*** Begin section ***
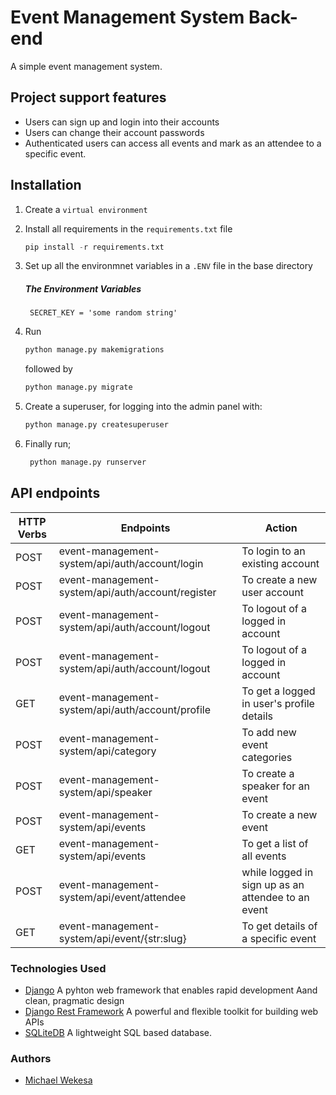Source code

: # Event Management System Back-end 
A simple event management system.

## Project support features
- Users can sign up and login into their accounts
- Users can change their account passwords
- Authenticated users can access all events and mark as an attendee to a specific event.
## Installation

1) Create a ```virtual environment``` 
2) Install all requirements in the ```requirements.txt``` file
   
   ```python
   pip install -r requirements.txt
   ```
3) Set up all the environmnet variables in a ```.ENV``` file in the base directory
   ##### The Environment Variables

   ```
    SECRET_KEY = 'some random string'

    ```

4) Run 
    ```python 
    python manage.py makemigrations
    ```
    followed by 
    ```python 
    python manage.py migrate
    ```
5) Create a superuser, for logging into the admin panel with: 
   ```python
   python manage.py createsuperuser
   ```
6) Finally run; 
   ```python
    python manage.py runserver
    ```
   
## API endpoints
| HTTP Verbs | Endpoints | Action |
| --- | --- | --- |
| POST | event-management-system/api/auth/account/login | To login to an existing account |
| POST | event-management-system/api/auth/account/register | To create a new user account |
| POST | event-management-system/api/auth/account/logout | To logout of a logged in account |
| POST | event-management-system/api/auth/account/logout | To logout of a logged in account |
| GET | event-management-system/api/auth/account/profile | To get a logged in user's profile details |
| POST | event-management-system/api/category | To add new event categories |
| POST | event-management-system/api/speaker | To create a speaker for an event |
| POST | event-management-system/api/events | To create a new event |
| GET | event-management-system/api/events | To get a list of all events |
| POST | event-management-system/api/event/attendee | while logged in sign up as an attendee to an event |
| GET | event-management-system/api/event/{str:slug} | To get details of a specific event |

### Technologies Used
* [Django](https://www.djangoproject.com/) A pyhton web framework that enables rapid development Aand clean, pragmatic design
* [Django Rest Framework](https://www.django-rest-framework.org/) A powerful and flexible toolkit for building web APIs
* [SQLiteDB](https://www.sqlitedb.com/) A lightweight SQL based database.

### Authors
* [Michael Wekesa](https://github.com/wekesa360)
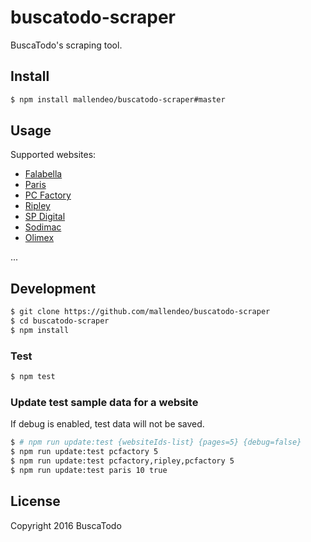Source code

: # buscatodo-scraper

BuscaTodo's scraping tool.

## Install

```bash
$ npm install mallendeo/buscatodo-scraper#master
```

## Usage

Supported websites:

  - [Falabella](http://falabella.com)
  - [Paris](http://paris.cl)
  - [PC Factory](https://pcfactory.cl)
  - [Ripley](http://ripley.cl)
  - [SP Digital](http://spdigital.cl)
  - [Sodimac](http://sodimac.cl)
  - [Olimex](http://olimex.cl)

...

## Development
```bash
$ git clone https://github.com/mallendeo/buscatodo-scraper
$ cd buscatodo-scraper
$ npm install
```
### Test

```bash
$ npm test
```

### Update test sample data for a website

If debug is enabled, test data will not be saved.
```bash
$ # npm run update:test {websiteIds-list} {pages=5} {debug=false}
$ npm run update:test pcfactory 5
$ npm run update:test pcfactory,ripley,pcfactory 5
$ npm run update:test paris 10 true
```

## License
Copyright 2016 BuscaTodo
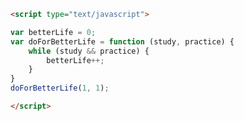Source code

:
 ```html
<script type="text/javascript">
```
```javascript
var betterLife = 0;
var doForBetterLife = function (study, practice) {
	while (study && practice) {
		betterLife++;
	}
}
doForBetterLife(1, 1);
```
```html
</script>
```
*** End section ***
#### [AIM OF THE TASK]
Only an exact copy of the records counts as an answer. Leave out the images.

#### [RESULT BELOW]
Source code

: # Event Management System Back-end 
A simple event management system.

## Project support features
- Users can sign up and login into their accounts
- Users can change their account passwords
- Authenticated users can access all events and mark as an attendee to a specific event.
## Installation

1) Create a ```virtual environment``` 
2) Install all requirements in the ```requirements.txt``` file
   
   ```python
   pip install -r requirements.txt
   ```
3) Set up all the environmnet variables in a ```.ENV``` file in the base directory
   ##### The Environment Variables

   ```
    SECRET_KEY = 'some random string'

    ```

4) Run 
    ```python 
    python manage.py makemigrations
    ```
    followed by 
    ```python 
    python manage.py migrate
    ```
5) Create a superuser, for logging into the admin panel with: 
   ```python
   python manage.py createsuperuser
   ```
6) Finally run; 
   ```python
    python manage.py runserver
    ```
   
## API endpoints
| HTTP Verbs | Endpoints | Action |
| --- | --- | --- |
| POST | event-management-system/api/auth/account/login | To login to an existing account |
| POST | event-management-system/api/auth/account/register | To create a new user account |
| POST | event-management-system/api/auth/account/logout | To logout of a logged in account |
| POST | event-management-system/api/auth/account/logout | To logout of a logged in account |
| GET | event-management-system/api/auth/account/profile | To get a logged in user's profile details |
| POST | event-management-system/api/category | To add new event categories |
| POST | event-management-system/api/speaker | To create a speaker for an event |
| POST | event-management-system/api/events | To create a new event |
| GET | event-management-system/api/events | To get a list of all events |
| POST | event-management-system/api/event/attendee | while logged in sign up as an attendee to an event |
| GET | event-management-system/api/event/{str:slug} | To get details of a specific event |

### Technologies Used
* [Django](https://www.djangoproject.com/) A pyhton web framework that enables rapid development Aand clean, pragmatic design
* [Django Rest Framework](https://www.django-rest-framework.org/) A powerful and flexible toolkit for building web APIs
* [SQLiteDB](https://www.sqlitedb.com/) A lightweight SQL based database.

### Authors
* [Michael Wekesa](https://github.com/wekesa360)
Source code

: # buscatodo-scraper

BuscaTodo's scraping tool.

## Install

```bash
$ npm install mallendeo/buscatodo-scraper#master
```

## Usage

Supported websites:

  - [Falabella](http://falabella.com)
  - [Paris](http://paris.cl)
  - [PC Factory](https://pcfactory.cl)
  - [Ripley](http://ripley.cl)
  - [SP Digital](http://spdigital.cl)
  - [Sodimac](http://sodimac.cl)
  - [Olimex](http://olimex.cl)

...

## Development
```bash
$ git clone https://github.com/mallendeo/buscatodo-scraper
$ cd buscatodo-scraper
$ npm install
```
### Test

```bash
$ npm test
```

### Update test sample data for a website

If debug is enabled, test data will not be saved.
```bash
$ # npm run update:test {websiteIds-list} {pages=5} {debug=false}
$ npm run update:test pcfactory 5
$ npm run update:test pcfactory,ripley,pcfactory 5
$ npm run update:test paris 10 true
```

## License
Copyright 2016 BuscaTodo
Source code

:
 ```html
<script type="text/javascript">
```
```javascript
var betterLife = 0;
var doForBetterLife = function (study, practice) {
	while (study && practice) {
		betterLife++;
	}
}
doForBetterLife(1, 1);
```
```html
</script>
```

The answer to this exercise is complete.